My current beliefs: (subject to change on a whim or with more information)
- There is something fishy about the number of indexed documents that Google now claims.
- The sandbox exists, and one of two theories about the sandbox is probably the correct one.
What reasons would Google have for mis-stating the number of documents indexed?
- Their calculations are wrong and they either don't know it yet, or didn't know it when they announced it.
- It was simply a marketing ploy to distract from MSN's announcement.
- The number is technically correct, but they are counting pages that should never have been indexed or counted as part of the index.
- The number is technically correct, but all indexed pages are not in the same index, and not all used are for ranking for every search term.
- Something I haven't considered yet
What are the two theories that I believe are the most plausible for explaining the sandbox effect?
- To combat spam and prevent link purchases from skewing link popularity, Google is forcing new sites to go through a long period of judgement before granting them a stamp of approval. In doing so, the anchor text value and PR value of backlinks to the page are not applied to the new page immediately. Instead the value is increased little by little over time, until after a certain amount of time, the full value is applied to the site.
- The long discussed issue that Google may not have the capacity to fit all pages into its index has caused them to create new indexes (similar to the supplemental index). These new indexes (which contain new pages and/or sites) are only factored into the rankings for obscure (i.e. non-competitive) phrases, where the main index does not provide enough relevant results. If the main index does provide enough relevant results, the secondary indexes are not consulted, thereby eliminating new sites from the ranking for those terms. There are some excellent posts over at WebmasterWorld that gives some good insight into this theory. Specifically, see message numbers 201 and 209 of this thread.
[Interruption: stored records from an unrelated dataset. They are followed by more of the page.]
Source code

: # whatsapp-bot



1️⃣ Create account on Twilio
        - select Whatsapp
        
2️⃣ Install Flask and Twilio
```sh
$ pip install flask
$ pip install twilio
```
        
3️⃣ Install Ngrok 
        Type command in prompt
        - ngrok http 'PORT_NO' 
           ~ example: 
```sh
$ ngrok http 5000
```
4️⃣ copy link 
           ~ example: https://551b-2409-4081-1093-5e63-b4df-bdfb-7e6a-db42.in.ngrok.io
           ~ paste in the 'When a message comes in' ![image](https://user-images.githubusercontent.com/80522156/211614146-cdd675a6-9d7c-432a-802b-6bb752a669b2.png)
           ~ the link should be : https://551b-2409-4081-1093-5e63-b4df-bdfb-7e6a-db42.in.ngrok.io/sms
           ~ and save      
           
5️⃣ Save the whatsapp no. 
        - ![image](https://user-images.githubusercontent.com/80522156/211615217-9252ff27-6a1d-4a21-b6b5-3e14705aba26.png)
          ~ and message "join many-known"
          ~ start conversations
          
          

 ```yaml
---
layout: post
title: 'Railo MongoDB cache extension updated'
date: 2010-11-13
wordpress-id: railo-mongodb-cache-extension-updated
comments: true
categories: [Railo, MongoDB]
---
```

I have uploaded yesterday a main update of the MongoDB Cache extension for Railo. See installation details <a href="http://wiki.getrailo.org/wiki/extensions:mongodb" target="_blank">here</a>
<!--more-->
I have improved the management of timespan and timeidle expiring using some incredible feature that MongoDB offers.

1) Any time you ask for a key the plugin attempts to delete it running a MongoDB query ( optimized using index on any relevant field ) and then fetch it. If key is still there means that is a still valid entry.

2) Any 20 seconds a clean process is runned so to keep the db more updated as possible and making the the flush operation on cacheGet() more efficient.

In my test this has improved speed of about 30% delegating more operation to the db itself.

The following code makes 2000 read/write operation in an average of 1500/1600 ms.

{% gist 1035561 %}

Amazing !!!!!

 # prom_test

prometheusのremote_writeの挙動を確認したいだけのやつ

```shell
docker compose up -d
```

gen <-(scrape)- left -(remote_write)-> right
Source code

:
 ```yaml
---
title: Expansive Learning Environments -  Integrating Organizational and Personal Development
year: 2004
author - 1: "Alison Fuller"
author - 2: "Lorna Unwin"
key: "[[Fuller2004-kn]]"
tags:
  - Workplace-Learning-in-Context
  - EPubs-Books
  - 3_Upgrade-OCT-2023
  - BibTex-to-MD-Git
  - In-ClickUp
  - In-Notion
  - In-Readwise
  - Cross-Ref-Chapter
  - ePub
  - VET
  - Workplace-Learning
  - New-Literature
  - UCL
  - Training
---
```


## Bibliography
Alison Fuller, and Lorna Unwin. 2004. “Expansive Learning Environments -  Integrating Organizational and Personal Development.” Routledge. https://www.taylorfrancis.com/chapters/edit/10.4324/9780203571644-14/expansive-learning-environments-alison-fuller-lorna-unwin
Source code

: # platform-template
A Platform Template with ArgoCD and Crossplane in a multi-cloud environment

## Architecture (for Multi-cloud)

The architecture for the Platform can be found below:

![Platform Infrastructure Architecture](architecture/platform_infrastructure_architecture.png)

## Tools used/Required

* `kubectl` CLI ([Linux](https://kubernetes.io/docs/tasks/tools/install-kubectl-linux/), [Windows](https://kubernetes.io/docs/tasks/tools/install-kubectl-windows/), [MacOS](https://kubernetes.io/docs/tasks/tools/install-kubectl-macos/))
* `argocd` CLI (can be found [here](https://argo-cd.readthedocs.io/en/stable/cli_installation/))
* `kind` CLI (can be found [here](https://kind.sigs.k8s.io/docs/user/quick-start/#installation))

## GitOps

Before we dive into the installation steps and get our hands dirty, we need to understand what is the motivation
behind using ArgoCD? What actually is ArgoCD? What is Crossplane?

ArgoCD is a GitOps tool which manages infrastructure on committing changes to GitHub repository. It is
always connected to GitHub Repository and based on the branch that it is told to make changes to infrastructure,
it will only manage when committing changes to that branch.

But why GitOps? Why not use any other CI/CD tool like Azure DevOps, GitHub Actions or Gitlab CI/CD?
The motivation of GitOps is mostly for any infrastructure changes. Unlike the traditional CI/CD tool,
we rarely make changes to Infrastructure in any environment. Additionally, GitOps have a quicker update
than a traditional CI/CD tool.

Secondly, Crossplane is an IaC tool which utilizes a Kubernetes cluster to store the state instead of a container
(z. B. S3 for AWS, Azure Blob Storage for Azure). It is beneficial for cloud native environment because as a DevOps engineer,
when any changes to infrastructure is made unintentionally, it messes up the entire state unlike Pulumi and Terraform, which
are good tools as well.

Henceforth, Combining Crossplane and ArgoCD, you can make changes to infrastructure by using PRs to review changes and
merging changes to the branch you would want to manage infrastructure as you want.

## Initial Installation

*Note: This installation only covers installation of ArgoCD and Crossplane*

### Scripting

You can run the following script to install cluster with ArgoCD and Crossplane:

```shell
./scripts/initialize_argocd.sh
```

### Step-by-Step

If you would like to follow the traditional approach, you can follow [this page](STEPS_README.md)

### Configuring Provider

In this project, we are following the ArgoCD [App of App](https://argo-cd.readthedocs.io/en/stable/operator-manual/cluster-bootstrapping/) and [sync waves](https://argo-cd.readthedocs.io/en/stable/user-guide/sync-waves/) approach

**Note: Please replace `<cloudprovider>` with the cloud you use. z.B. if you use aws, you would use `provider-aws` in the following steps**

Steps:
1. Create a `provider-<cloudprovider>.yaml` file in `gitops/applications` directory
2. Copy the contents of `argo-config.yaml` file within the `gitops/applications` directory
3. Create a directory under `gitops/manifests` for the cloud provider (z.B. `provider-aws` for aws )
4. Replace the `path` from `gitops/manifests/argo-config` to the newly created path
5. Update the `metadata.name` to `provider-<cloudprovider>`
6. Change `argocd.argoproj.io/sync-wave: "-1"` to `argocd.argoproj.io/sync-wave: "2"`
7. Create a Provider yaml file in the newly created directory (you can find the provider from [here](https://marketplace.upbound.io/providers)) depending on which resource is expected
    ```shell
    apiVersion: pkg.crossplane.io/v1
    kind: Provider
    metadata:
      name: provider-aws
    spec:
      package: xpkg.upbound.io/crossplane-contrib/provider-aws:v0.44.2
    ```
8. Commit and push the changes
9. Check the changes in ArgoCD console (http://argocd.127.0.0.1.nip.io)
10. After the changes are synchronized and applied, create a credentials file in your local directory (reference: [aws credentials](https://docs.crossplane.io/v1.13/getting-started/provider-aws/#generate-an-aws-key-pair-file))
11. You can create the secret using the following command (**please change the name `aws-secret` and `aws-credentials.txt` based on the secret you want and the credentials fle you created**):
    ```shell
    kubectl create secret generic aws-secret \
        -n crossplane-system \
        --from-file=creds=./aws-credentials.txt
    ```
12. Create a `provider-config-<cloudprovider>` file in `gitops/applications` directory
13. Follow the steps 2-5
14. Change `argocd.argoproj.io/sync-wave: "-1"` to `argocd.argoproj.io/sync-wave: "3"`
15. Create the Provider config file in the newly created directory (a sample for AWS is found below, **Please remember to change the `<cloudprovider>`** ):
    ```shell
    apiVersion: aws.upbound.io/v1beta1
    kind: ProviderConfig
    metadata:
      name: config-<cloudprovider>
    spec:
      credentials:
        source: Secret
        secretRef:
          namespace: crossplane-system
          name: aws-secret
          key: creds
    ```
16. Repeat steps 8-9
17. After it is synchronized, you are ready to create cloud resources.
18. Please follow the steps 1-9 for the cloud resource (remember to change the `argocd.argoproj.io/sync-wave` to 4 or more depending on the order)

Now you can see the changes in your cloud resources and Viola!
Of course, there may be other explanations that will prove more plausible in time. In addition, some people firmly believe that there is no such thing as a sandbox and that Google's policy of Don't Be Evil is a policy that would prevent any of the above speculations from being plausible. They may be right, but in this case, I believe there is so much smoke that we have no choice but to start looking for the fire. And if the fire exists, then Google would be guilty of The Great Google Hoodwink.